▸ **Provided information**

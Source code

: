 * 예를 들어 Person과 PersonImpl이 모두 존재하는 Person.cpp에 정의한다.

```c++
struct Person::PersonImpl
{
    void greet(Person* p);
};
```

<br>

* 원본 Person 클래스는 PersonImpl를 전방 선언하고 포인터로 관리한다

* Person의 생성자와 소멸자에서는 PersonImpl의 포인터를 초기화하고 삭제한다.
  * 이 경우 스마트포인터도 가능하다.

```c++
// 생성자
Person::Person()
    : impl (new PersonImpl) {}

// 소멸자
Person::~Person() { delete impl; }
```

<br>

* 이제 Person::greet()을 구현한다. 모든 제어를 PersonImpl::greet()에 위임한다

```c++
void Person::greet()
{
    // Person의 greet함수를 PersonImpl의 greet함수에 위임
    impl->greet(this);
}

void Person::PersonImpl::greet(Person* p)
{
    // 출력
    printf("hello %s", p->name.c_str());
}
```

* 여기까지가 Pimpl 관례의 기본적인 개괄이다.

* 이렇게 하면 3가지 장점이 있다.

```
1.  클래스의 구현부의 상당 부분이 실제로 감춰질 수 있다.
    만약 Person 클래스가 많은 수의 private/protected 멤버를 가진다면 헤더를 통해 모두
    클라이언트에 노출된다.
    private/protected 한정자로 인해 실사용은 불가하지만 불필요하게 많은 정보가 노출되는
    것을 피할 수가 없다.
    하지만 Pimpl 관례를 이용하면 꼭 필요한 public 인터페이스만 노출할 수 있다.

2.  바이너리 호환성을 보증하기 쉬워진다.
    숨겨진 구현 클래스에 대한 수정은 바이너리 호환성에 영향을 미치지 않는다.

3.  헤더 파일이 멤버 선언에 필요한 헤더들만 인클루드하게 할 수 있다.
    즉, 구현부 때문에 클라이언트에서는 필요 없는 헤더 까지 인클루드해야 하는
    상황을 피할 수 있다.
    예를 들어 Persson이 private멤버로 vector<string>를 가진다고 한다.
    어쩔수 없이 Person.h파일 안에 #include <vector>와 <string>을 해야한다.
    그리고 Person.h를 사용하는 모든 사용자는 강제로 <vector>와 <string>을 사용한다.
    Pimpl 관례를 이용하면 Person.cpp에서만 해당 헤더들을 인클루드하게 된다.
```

▸ **Requirement**
Track down every line in the entries that includes the string "PersonImpl의", and copy it.

▸ **Output below**
* Person의 생성자와 소멸자에서는 PersonImpl의 포인터를 초기화하고 삭제한다.
    // Person의 greet함수를 PersonImpl의 greet함수에 위임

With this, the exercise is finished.